Record extracts |
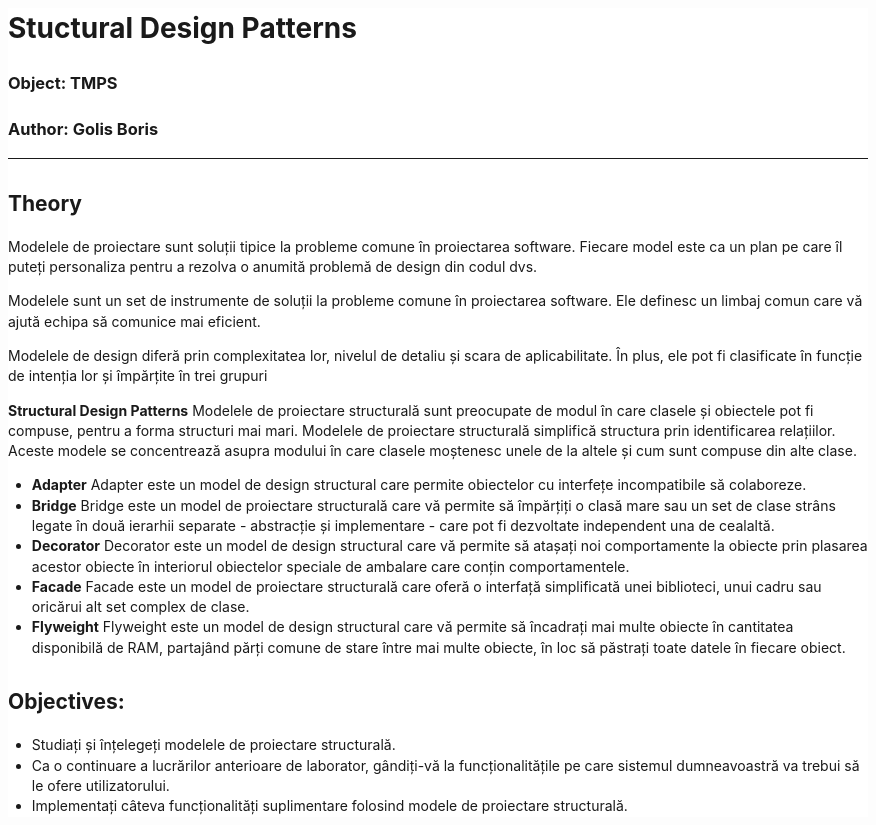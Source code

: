 # Stuctural Design Patterns

### Object: TMPS
### Author: Golis Boris

----

## Theory
Modelele de proiectare sunt soluții tipice la probleme comune în proiectarea software. Fiecare model este ca un plan pe care îl puteți personaliza pentru a rezolva o anumită problemă de design din codul dvs.

Modelele sunt un set de instrumente de soluții la probleme comune în proiectarea software. Ele definesc un limbaj comun care vă ajută echipa să comunice mai eficient.

Modelele de design diferă prin complexitatea lor, nivelul de detaliu și scara de aplicabilitate. În plus, ele pot fi clasificate în funcție de intenția lor și împărțite în trei grupuri

<b>Structural Design Patterns</b>
Modelele de proiectare structurală sunt preocupate de modul în care clasele și obiectele pot fi compuse, pentru a forma structuri mai mari. Modelele de proiectare structurală simplifică structura prin identificarea relațiilor. Aceste modele se concentrează asupra modului în care clasele moștenesc unele de la altele și cum sunt compuse din alte clase.

* <b>Adapter</b>
  Adapter este un model de design structural care permite obiectelor cu interfețe incompatibile să colaboreze.
* <b>Bridge</b>
  Bridge este un model de proiectare structurală care vă permite să împărțiți o clasă mare sau un set de clase strâns legate în două ierarhii separate - abstracție și implementare - care pot fi dezvoltate independent una de cealaltă.
* <b>Decorator</b>
  Decorator este un model de design structural care vă permite să atașați noi comportamente la obiecte prin plasarea acestor obiecte în interiorul obiectelor speciale de ambalare care conțin comportamentele.
* <b>Facade</b>
  Facade este un model de proiectare structurală care oferă o interfață simplificată unei biblioteci, unui cadru sau oricărui alt set complex de clase.
* <b>Flyweight</b>
  Flyweight este un model de design structural care vă permite să încadrați mai multe obiecte în cantitatea disponibilă de RAM, partajând părți comune de stare între mai multe obiecte, în loc să păstrați toate datele în fiecare obiect.
## Objectives:

* Studiați și înțelegeți modelele de proiectare structurală.
* Ca o continuare a lucrărilor anterioare de laborator, gândiți-vă la funcționalitățile pe care sistemul dumneavoastră va trebui să le ofere utilizatorului.
* Implementați câteva funcționalități suplimentare folosind modele de proiectare structurală.


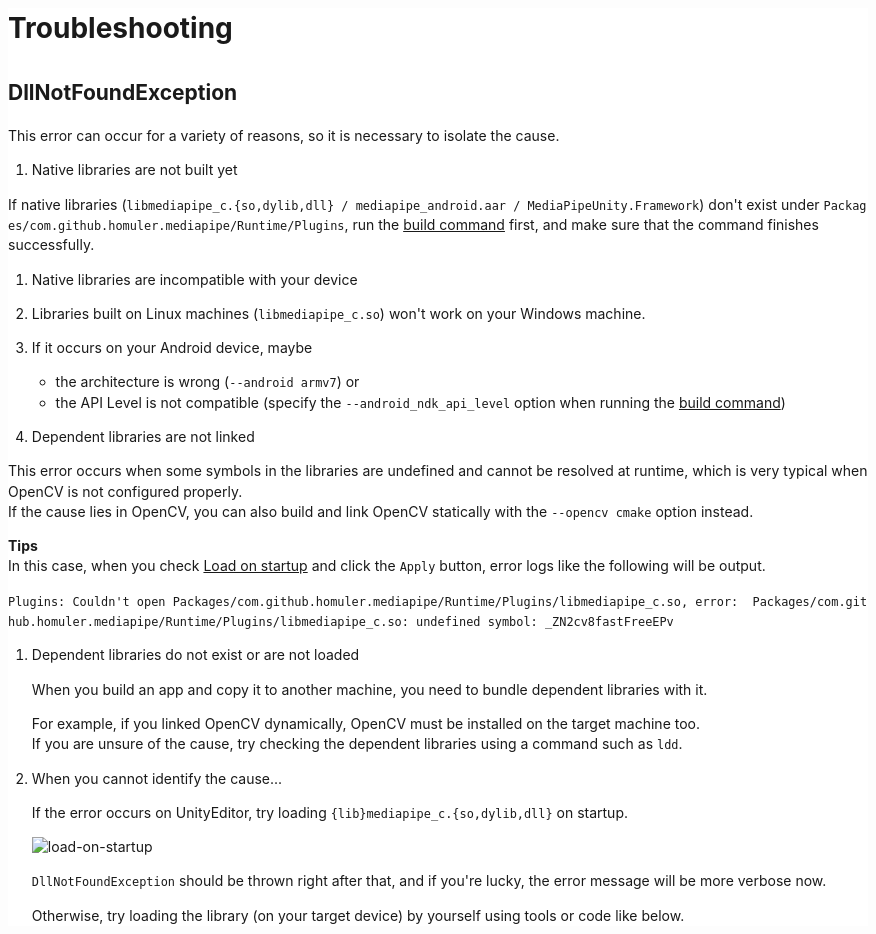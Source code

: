 # Troubleshooting

## DllNotFoundException

This error can occur for a variety of reasons, so it is necessary to isolate the cause.

1.  Native libraries are not built yet

If native libraries (`libmediapipe_c.{so,dylib,dll} / mediapipe_android.aar / MediaPipeUnity.Framework`) don't exist under `Packages/com.github.homuler.mediapipe/Runtime/Plugins`, run the [build command](#build-command) first, and make sure that the command finishes successfully.

1.  Native libraries are incompatible with your device

1.  Libraries built on Linux machines (`libmediapipe_c.so`) won't work on your Windows machine.
1.  If it occurs on your Android device, maybe

    - the architecture is wrong (`--android armv7`) or
    - the API Level is not compatible (specify the `--android_ndk_api_level` option when running the [build command](#build-command))

1.  Dependent libraries are not linked

This error occurs when some symbols in the libraries are undefined and cannot be resolved at runtime, which is very typical when OpenCV is not configured properly.\
 If the cause lies in OpenCV, you can also build and link OpenCV statically with the `--opencv cmake` option instead.

**Tips**\
 In this case, when you check [Load on startup](https://docs.unity3d.com/Manual/PluginInspector.html) and click the `Apply` button, error logs like the following will be output.

```txt
Plugins: Couldn't open Packages/com.github.homuler.mediapipe/Runtime/Plugins/libmediapipe_c.so, error:  Packages/com.github.homuler.mediapipe/Runtime/Plugins/libmediapipe_c.so: undefined symbol: _ZN2cv8fastFreeEPv
```

1.  Dependent libraries do not exist or are not loaded

    When you build an app and copy it to another machine, you need to bundle dependent libraries with it.

    For example, if you linked OpenCV dynamically, OpenCV must be installed on the target machine too.\
    If you are unsure of the cause, try checking the dependent libraries using a command such as `ldd`.

1.  When you cannot identify the cause...

    If the error occurs on UnityEditor, try loading `{lib}mediapipe_c.{so,dylib,dll}` on startup.

    ![load-on-startup](https://user-images.githubusercontent.com/4690128/135591282-8a2011b1-9ae8-4a6a-a5fb-cc3a21f1125f.png)

    `DllNotFoundException` should be thrown right after that, and if you're lucky, the error message will be more verbose now.

    Otherwise, try loading the library (on your target device) by yourself using tools or code like below.
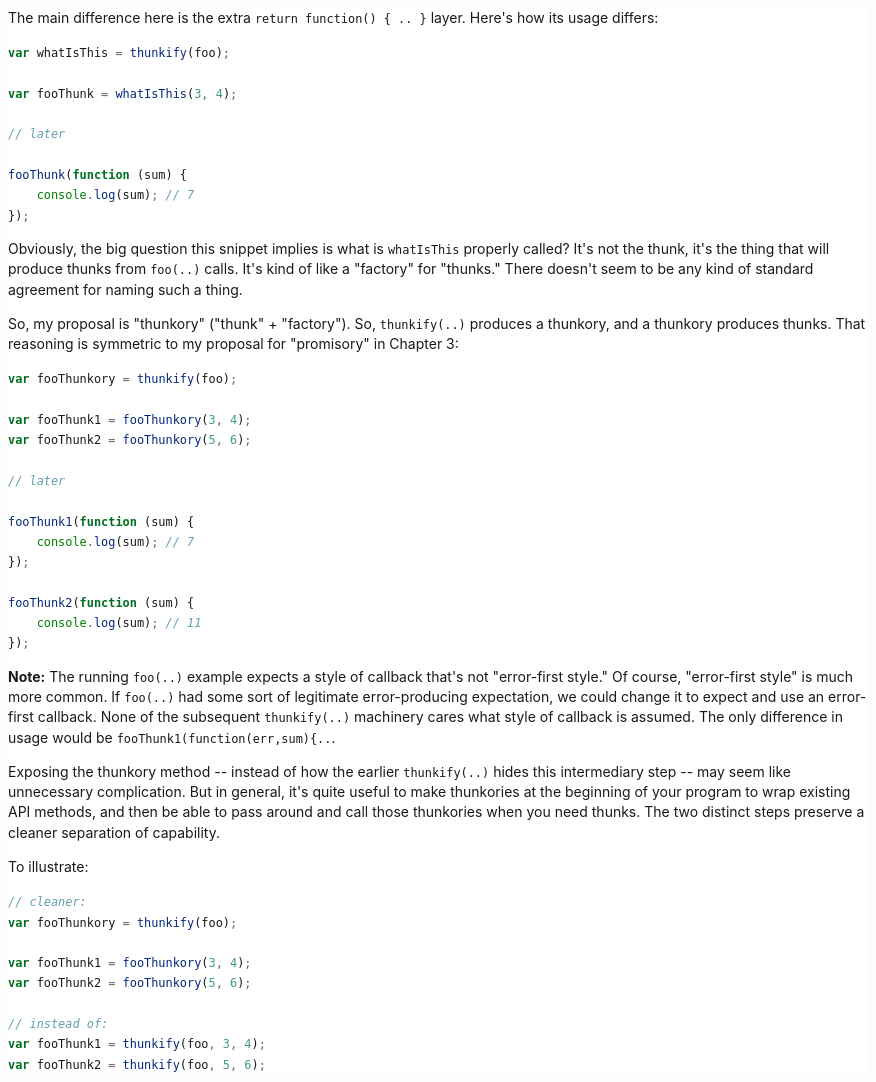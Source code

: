 The main difference here is the extra `return function() { .. }` layer. Here's how its usage differs:

```js
var whatIsThis = thunkify(foo);

var fooThunk = whatIsThis(3, 4);

// later

fooThunk(function (sum) {
	console.log(sum); // 7
});
```

Obviously, the big question this snippet implies is what is `whatIsThis` properly called? It's not the thunk, it's the thing that will produce thunks from `foo(..)` calls. It's kind of like a "factory" for "thunks." There doesn't seem to be any kind of standard agreement for naming such a thing.

So, my proposal is "thunkory" ("thunk" + "factory"). So, `thunkify(..)` produces a thunkory, and a thunkory produces thunks. That reasoning is symmetric to my proposal for "promisory" in Chapter 3:

```js
var fooThunkory = thunkify(foo);

var fooThunk1 = fooThunkory(3, 4);
var fooThunk2 = fooThunkory(5, 6);

// later

fooThunk1(function (sum) {
	console.log(sum); // 7
});

fooThunk2(function (sum) {
	console.log(sum); // 11
});
```

**Note:** The running `foo(..)` example expects a style of callback that's not "error-first style." Of course, "error-first style" is much more common. If `foo(..)` had some sort of legitimate error-producing expectation, we could change it to expect and use an error-first callback. None of the subsequent `thunkify(..)` machinery cares what style of callback is assumed. The only difference in usage would be `fooThunk1(function(err,sum){..`.

Exposing the thunkory method -- instead of how the earlier `thunkify(..)` hides this intermediary step -- may seem like unnecessary complication. But in general, it's quite useful to make thunkories at the beginning of your program to wrap existing API methods, and then be able to pass around and call those thunkories when you need thunks. The two distinct steps preserve a cleaner separation of capability.

To illustrate:

```js
// cleaner:
var fooThunkory = thunkify(foo);

var fooThunk1 = fooThunkory(3, 4);
var fooThunk2 = fooThunkory(5, 6);

// instead of:
var fooThunk1 = thunkify(foo, 3, 4);
var fooThunk2 = thunkify(foo, 5, 6);
```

The problem | Starting with the opening line of the listing, write out each line exactly until the line that contains "Modelele sunt un" has been included; skip the pictures.

Result for this task |
Source code

: # Stuctural Design Patterns

### Object: TMPS
### Author: Golis Boris

----

## Theory
Modelele de proiectare sunt soluții tipice la probleme comune în proiectarea software. Fiecare model este ca un plan pe care îl puteți personaliza pentru a rezolva o anumită problemă de design din codul dvs.

Modelele sunt un set de instrumente de soluții la probleme comune în proiectarea software. Ele definesc un limbaj comun care vă ajută echipa să comunice mai eficient.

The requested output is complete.